[Exercise directions]: If a line of the data below holds the string "PLMN", copy it.
_ _ _ _
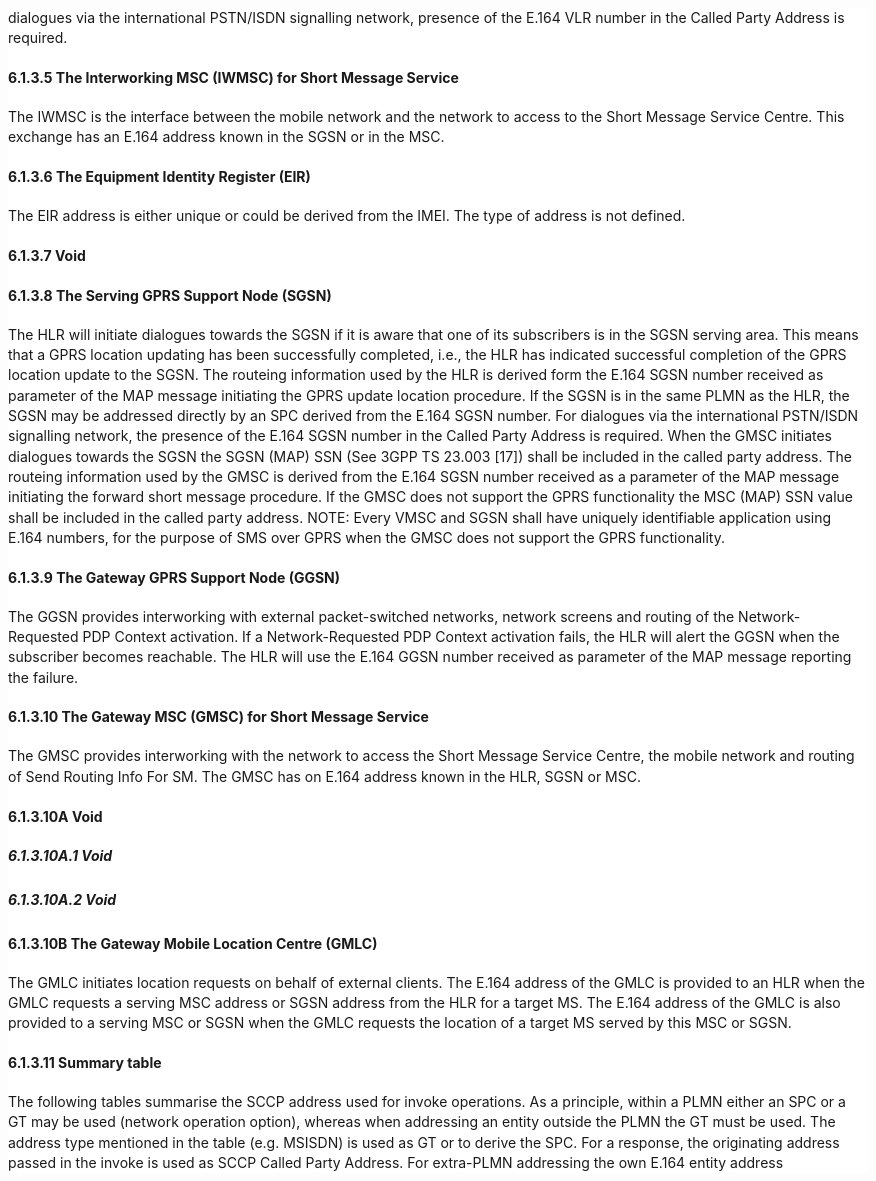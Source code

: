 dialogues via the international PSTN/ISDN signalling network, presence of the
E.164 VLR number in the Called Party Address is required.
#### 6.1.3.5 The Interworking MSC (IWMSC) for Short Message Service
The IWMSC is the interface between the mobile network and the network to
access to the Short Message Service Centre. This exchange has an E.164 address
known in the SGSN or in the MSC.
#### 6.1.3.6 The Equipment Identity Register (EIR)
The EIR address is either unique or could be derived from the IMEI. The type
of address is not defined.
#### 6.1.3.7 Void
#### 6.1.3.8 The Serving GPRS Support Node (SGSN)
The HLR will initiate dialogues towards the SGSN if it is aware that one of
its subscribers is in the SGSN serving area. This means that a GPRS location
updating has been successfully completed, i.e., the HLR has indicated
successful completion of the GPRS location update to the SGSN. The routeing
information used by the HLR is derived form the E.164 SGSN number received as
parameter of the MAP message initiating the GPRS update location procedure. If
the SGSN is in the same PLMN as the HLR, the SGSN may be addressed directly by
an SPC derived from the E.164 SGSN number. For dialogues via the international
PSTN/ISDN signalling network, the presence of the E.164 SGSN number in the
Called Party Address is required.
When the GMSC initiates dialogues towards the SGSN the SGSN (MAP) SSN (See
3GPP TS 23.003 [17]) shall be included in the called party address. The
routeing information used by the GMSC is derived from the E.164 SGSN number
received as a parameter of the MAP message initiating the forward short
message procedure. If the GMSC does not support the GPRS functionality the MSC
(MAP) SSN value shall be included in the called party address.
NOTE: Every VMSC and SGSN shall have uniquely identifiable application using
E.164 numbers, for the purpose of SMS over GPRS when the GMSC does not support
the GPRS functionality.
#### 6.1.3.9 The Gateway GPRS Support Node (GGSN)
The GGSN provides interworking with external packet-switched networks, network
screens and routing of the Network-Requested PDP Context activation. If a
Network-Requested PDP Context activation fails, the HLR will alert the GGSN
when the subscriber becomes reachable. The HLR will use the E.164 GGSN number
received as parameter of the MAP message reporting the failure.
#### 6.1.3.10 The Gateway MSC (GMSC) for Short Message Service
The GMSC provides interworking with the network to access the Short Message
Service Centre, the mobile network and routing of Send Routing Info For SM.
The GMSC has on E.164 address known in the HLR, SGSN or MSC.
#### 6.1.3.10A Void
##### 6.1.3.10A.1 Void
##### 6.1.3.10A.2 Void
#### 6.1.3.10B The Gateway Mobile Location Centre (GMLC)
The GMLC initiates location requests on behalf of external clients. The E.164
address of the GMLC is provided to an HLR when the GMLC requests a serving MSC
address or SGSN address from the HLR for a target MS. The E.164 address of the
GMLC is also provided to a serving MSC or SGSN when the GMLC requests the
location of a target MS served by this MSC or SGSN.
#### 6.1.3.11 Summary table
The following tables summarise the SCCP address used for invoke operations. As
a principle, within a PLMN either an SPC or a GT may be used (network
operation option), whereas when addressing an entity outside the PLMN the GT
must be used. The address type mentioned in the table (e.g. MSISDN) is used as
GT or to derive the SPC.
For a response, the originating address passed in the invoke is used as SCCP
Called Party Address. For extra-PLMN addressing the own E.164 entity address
_ _ _ _
[Response area]:
the SGSN is in the same PLMN as the HLR, the SGSN may be addressed directly by
a principle, within a PLMN either an SPC or a GT may be used (network
operation option), whereas when addressing an entity outside the PLMN the GT
Called Party Address. For extra-PLMN addressing the own E.164 entity address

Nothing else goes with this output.